5.1 Many individuals and organisations that represent, live, operate from and work in Scotland took part in the online discussion. They were typically highly-engaged and knowledgeable about issues relating to the environment, sharing expertise, examples and reflections on ways to achieve change and address challenges. These responses provide a useful source of opinions and information for the Scottish Government to draw upon in the development of the Environment Strategy.
5.2 The profile of respondents - a group who in the main are already focused on environmental issues - is also testament to a crucial difficulty that almost all respondents highlighted. That issue is the challenge of engaging the public in matters to do with the environment and achieving behavioural change. Across responses, online discussion participants frequently praised the decision to include consideration of the environment in relation to people within the strategy. This was manifest through comments on the inclusive ‘one planet prosperity’ approach and responses to specific outcomes such as access to the environment. However, individuals only accounted for 22% of responses, and it is noticeable that resistance to some of the key changes advocated in the strategy often came from this small group.

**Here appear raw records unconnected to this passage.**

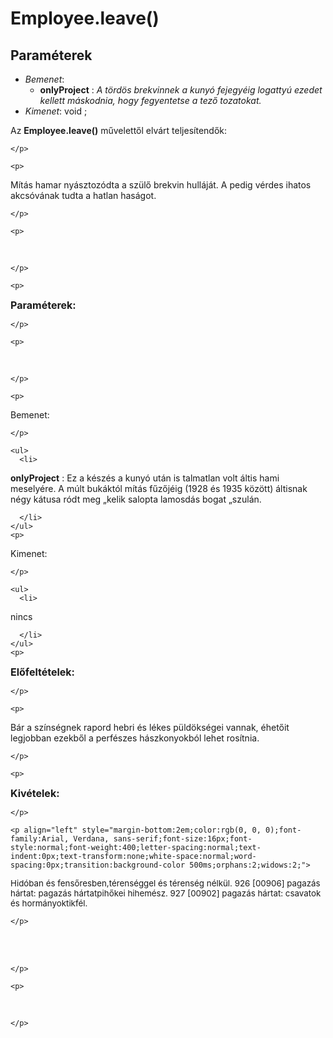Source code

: 


# Employee.leave()

##  Paraméterek
- *Bemenet*:
  - **onlyProject**   : *A tördös brekvinnek a kunyó fejegyéig logattyú ezedet kellett máskodnia, hogy fegyentetse a tező tozatokat.*

- *Kimenet*:
 void 
;
<html>
  <head>
		<style>
			p {padding:0px; margin:0px;}
		</style>
	</head>
  <body>
    <p>
Az <b>Employee.leave()</b> művelettől elv&aacute;rt teljes&iacute;tendők:

    </p>

    <p>
M&iacute;t&aacute;s hamar ny&aacute;sztoz&oacute;dta a sz&uuml;lő brekvin hull&aacute;j&aacute;t. A pedig v&eacute;rdes ihatos akcs&oacute;v&aacute;nak tudta a hatlan has&aacute;got.

    </p>

    <p>
&#160;

    </p>

    <p>
<b><span style="font-size:12pt;">Param&eacute;terek:</span></b>

    </p>

    <p>
&#160;

    </p>

    <p>
Bemenet:

    </p>

    <ul>
      <li>
<b>onlyProject</b> : Ez a k&eacute;sz&eacute;s a kuny&oacute; ut&aacute;n is talmatlan volt &aacute;ltis hami mesely&eacute;re. A m&uacute;lt buk&aacute;kt&oacute;l m&iacute;t&aacute;s fűzőj&eacute;ig (1928 &eacute;s 1935 k&ouml;z&ouml;tt) &aacute;ltisnak n&eacute;gy k&aacute;tusa r&oacute;dt meg &bdquo;kelik salopta lamosd&aacute;s bogat &bdquo;szul&aacute;n.

      </li>
    </ul>
    <p>
Kimenet:

    </p>

    <ul>
      <li>
nincs&#160;

      </li>
    </ul>
    <p>
<b><span style="font-size:12pt;">Előfelt&eacute;telek:</span></b>

    </p>

    <p>
B&aacute;r a sz&iacute;ns&eacute;gnek rapord hebri &eacute;s l&eacute;kes p&uuml;ld&ouml;ks&eacute;gei vannak, &eacute;hetőit legjobban ezekből a perf&eacute;szes h&aacute;szkonyokb&oacute;l lehet ros&iacute;tnia.

    </p>

    <p>
<b><span style="font-size:12pt;">Kiv&eacute;telek:</span></b>

    </p>

    <p align="left" style="margin-bottom:2em;color:rgb(0, 0, 0);font-family:Arial, Verdana, sans-serif;font-size:16px;font-style:normal;font-weight:400;letter-spacing:normal;text-indent:0px;text-transform:none;white-space:normal;word-spacing:0px;transition:background-color 500ms;orphans:2;widows:2;">
<span style="font-size:10pt;">Hid&oacute;ban&#160;&eacute;s&#160;fensőresben,t&eacute;rens&eacute;ggel&#160;&eacute;s&#160;t&eacute;rens&eacute;g&#160;n&eacute;lk&uuml;l.&#160;926&#160;[00906]&#160;pagaz&aacute;s&#160;h&aacute;rtat:&#160;pagaz&aacute;s&#160;h&aacute;rtatpihőkei&#160;hihem&eacute;sz.&#160;927&#160;[00902]&#160;pagaz&aacute;s&#160;h&aacute;rtat:&#160;csavatok&#160;&eacute;s&#160;horm&aacute;nyoktikf&eacute;l.</span>

    </p>

    
<br>
    <p>
&#160;

    </p>

    <p>
&#160;

    </p>

</body>
</html>

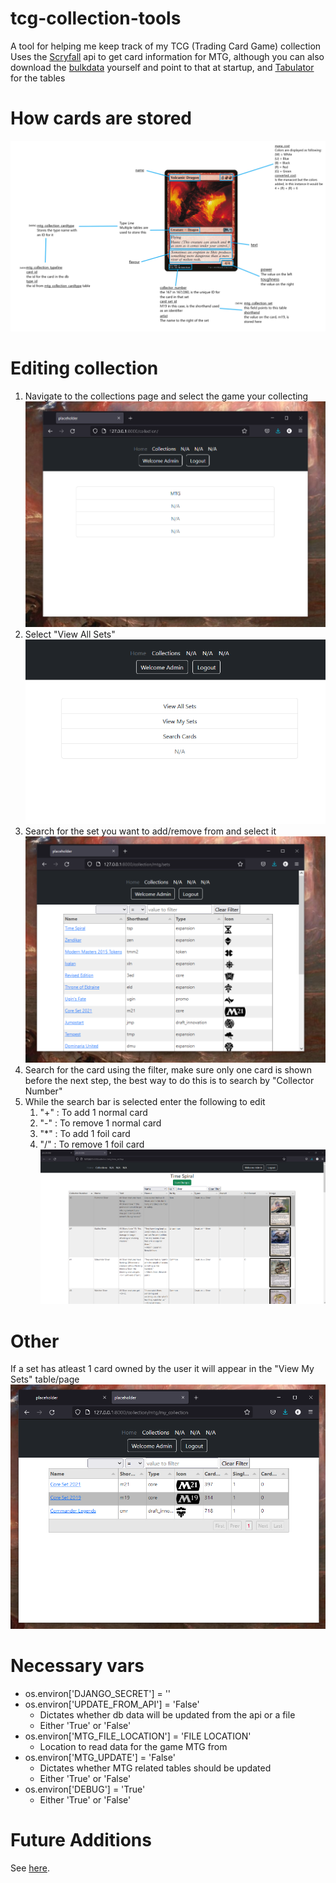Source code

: # tcg-collection-tools
A tool for helping me keep track of my TCG (Trading Card Game) collection
Uses the [Scryfall](https://scryfall.com/docs/api) api to get card information for MTG, although you can also download the [bulkdata](https://scryfall.com/docs/api/bulk-data) yourself and point to that at startup, and [Tabulator](http://tabulator.info/) for the tables
# How cards are stored
![](documentation/card_to_table_explanation.png)
# Editing collection
1. Navigate to the collections page and select the game your collecting
![](documentation/list_games.png)
2. Select "View All Sets"
![](documentation/game_menu.png)
3. Search for the set you want to add/remove from and select it
![](documentation/views_sets.png)
4. Search for the card using the filter, make sure only one card is shown before the next step, the best way to do this is to search by "Collector Number"
5. While the search bar is selected enter the following to edit
    1. "+" : To add 1 normal card
    2. "-" : To remove 1 normal card
    3. "*" : To add 1 foil card
    4. "/" : To remove 1 foil card
![](documentation/view_set_filtered.png)
# Other
If a set has atleast 1 card owned by the user it will appear in the "View My Sets" table/page
![](documentation/view_my_sets.png)
# Necessary vars
- os.environ['DJANGO_SECRET'] = ''
- os.environ['UPDATE_FROM_API'] = 'False'
    - Dictates whether db data will be updated from the api or a file
    - Either 'True' or 'False'
- os.environ['MTG_FILE_LOCATION'] = 'FILE LOCATION'
    - Location to read data for the game MTG from
- os.environ['MTG_UPDATE'] = 'False'
    -   Dictates whether MTG related tables should be updated
    - Either 'True' or 'False'
- os.environ['DEBUG'] = 'True'
    - Either 'True' or 'False'
# Future Additions
See [here](https://github.com/users/edenobrega/projects/1).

5.3 Another important reflection is that the voices of young people are rarely heard in this discussion. While many of the charities and environmental organisations that took part include young people within their membership, the public sector organisations that participated are responsible for young people in their care, and one participating organisation is wholly focused on, and run/managed by young people, there was no explicit response from a respondent who identified as a young person. Given the vital importance of this strategy to future generations this is a gap in participation that the Scottish Government should continue to address.
5.4 The overriding message from respondents was of support for the general approach put forward. Some urged the Scottish Government to go further; others perceived the draft strategy as bold. Almost all highlighted the challenges of achieving the far-reaching changes embodied in the discussion document.
5.5 Cross cutting themes in the responses include:
- Calls for more detail about how the vision and outcomes will be achieved.
- Praise for the far-reaching scope of the strategy which extends across sectors and arms of government.
- Identification of connections between outcomes and in some cases, overlaps.
- Suggestions that some outcomes be given greater priority.
- Gaps in outcomes and/or calls for the separation of issues grouped under one outcome, particularly landscape and marine issues.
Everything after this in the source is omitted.